• _Task goal_
When you reach the records below, repeat each one exactly as written.

+++ Records shown +++

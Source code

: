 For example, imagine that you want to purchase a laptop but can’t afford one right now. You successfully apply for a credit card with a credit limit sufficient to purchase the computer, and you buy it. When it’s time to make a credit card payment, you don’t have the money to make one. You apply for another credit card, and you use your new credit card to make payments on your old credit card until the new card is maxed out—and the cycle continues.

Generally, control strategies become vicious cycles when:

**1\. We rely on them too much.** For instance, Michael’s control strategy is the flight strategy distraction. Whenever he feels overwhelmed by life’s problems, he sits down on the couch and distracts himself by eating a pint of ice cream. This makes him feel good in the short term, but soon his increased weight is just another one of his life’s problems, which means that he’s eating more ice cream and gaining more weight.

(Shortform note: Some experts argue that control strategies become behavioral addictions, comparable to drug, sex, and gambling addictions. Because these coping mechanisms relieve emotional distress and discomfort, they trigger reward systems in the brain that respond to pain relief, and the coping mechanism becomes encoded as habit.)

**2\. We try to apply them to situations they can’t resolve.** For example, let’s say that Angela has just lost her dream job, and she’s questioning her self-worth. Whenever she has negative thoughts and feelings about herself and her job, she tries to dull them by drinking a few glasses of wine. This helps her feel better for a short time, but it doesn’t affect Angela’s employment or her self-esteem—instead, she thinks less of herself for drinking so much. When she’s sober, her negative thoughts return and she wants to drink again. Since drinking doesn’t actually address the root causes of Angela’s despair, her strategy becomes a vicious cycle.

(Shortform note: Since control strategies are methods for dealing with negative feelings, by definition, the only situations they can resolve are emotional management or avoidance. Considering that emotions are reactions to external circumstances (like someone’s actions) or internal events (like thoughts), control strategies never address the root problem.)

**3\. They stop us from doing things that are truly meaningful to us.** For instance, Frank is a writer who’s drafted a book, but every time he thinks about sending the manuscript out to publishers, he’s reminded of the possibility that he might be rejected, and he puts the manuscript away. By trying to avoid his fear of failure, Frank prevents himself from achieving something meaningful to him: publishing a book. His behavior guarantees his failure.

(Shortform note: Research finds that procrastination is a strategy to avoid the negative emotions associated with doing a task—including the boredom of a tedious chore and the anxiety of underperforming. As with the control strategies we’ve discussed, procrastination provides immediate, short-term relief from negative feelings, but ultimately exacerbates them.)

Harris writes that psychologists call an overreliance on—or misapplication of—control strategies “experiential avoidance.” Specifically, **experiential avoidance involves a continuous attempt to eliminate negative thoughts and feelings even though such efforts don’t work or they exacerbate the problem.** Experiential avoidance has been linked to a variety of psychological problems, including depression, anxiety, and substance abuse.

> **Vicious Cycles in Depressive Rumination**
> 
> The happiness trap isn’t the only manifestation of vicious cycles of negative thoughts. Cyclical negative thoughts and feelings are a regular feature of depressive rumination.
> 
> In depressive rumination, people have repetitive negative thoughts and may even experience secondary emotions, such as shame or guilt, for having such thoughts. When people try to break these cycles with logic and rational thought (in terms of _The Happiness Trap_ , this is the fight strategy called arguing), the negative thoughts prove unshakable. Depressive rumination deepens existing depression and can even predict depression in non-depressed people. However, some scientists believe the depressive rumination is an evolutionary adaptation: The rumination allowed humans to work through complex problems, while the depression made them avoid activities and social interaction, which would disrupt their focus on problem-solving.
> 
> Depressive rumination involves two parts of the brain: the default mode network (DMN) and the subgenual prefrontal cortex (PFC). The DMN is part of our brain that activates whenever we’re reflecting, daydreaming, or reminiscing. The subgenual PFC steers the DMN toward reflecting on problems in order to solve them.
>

+++

• _Answer for the task_
Source code

: For example, imagine that you want to purchase a laptop but can’t afford one right now. You successfully apply for a credit card with a credit limit sufficient to purchase the computer, and you buy it. When it’s time to make a credit card payment, you don’t have the money to make one. You apply for another credit card, and you use your new credit card to make payments on your old credit card until the new card is maxed out—and the cycle continues.

Generally, control strategies become vicious cycles when:

**1\. We rely on them too much.** For instance, Michael’s control strategy is the flight strategy distraction. Whenever he feels overwhelmed by life’s problems, he sits down on the couch and distracts himself by eating a pint of ice cream. This makes him feel good in the short term, but soon his increased weight is just another one of his life’s problems, which means that he’s eating more ice cream and gaining more weight.

(Shortform note: Some experts argue that control strategies become behavioral addictions, comparable to drug, sex, and gambling addictions. Because these coping mechanisms relieve emotional distress and discomfort, they trigger reward systems in the brain that respond to pain relief, and the coping mechanism becomes encoded as habit.)

**2\. We try to apply them to situations they can’t resolve.** For example, let’s say that Angela has just lost her dream job, and she’s questioning her self-worth. Whenever she has negative thoughts and feelings about herself and her job, she tries to dull them by drinking a few glasses of wine. This helps her feel better for a short time, but it doesn’t affect Angela’s employment or her self-esteem—instead, she thinks less of herself for drinking so much. When she’s sober, her negative thoughts return and she wants to drink again. Since drinking doesn’t actually address the root causes of Angela’s despair, her strategy becomes a vicious cycle.

(Shortform note: Since control strategies are methods for dealing with negative feelings, by definition, the only situations they can resolve are emotional management or avoidance. Considering that emotions are reactions to external circumstances (like someone’s actions) or internal events (like thoughts), control strategies never address the root problem.)

**3\. They stop us from doing things that are truly meaningful to us.** For instance, Frank is a writer who’s drafted a book, but every time he thinks about sending the manuscript out to publishers, he’s reminded of the possibility that he might be rejected, and he puts the manuscript away. By trying to avoid his fear of failure, Frank prevents himself from achieving something meaningful to him: publishing a book. His behavior guarantees his failure.

(Shortform note: Research finds that procrastination is a strategy to avoid the negative emotions associated with doing a task—including the boredom of a tedious chore and the anxiety of underperforming. As with the control strategies we’ve discussed, procrastination provides immediate, short-term relief from negative feelings, but ultimately exacerbates them.)

Harris writes that psychologists call an overreliance on—or misapplication of—control strategies “experiential avoidance.” Specifically, **experiential avoidance involves a continuous attempt to eliminate negative thoughts and feelings even though such efforts don’t work or they exacerbate the problem.** Experiential avoidance has been linked to a variety of psychological problems, including depression, anxiety, and substance abuse.

> **Vicious Cycles in Depressive Rumination**
> 
> The happiness trap isn’t the only manifestation of vicious cycles of negative thoughts. Cyclical negative thoughts and feelings are a regular feature of depressive rumination.
> 
> In depressive rumination, people have repetitive negative thoughts and may even experience secondary emotions, such as shame or guilt, for having such thoughts. When people try to break these cycles with logic and rational thought (in terms of _The Happiness Trap_ , this is the fight strategy called arguing), the negative thoughts prove unshakable. Depressive rumination deepens existing depression and can even predict depression in non-depressed people. However, some scientists believe the depressive rumination is an evolutionary adaptation: The rumination allowed humans to work through complex problems, while the depression made them avoid activities and social interaction, which would disrupt their focus on problem-solving.
> 
> Depressive rumination involves two parts of the brain: the default mode network (DMN) and the subgenual prefrontal cortex (PFC). The DMN is part of our brain that activates whenever we’re reflecting, daydreaming, or reminiscing. The subgenual PFC steers the DMN toward reflecting on problems in order to solve them.
>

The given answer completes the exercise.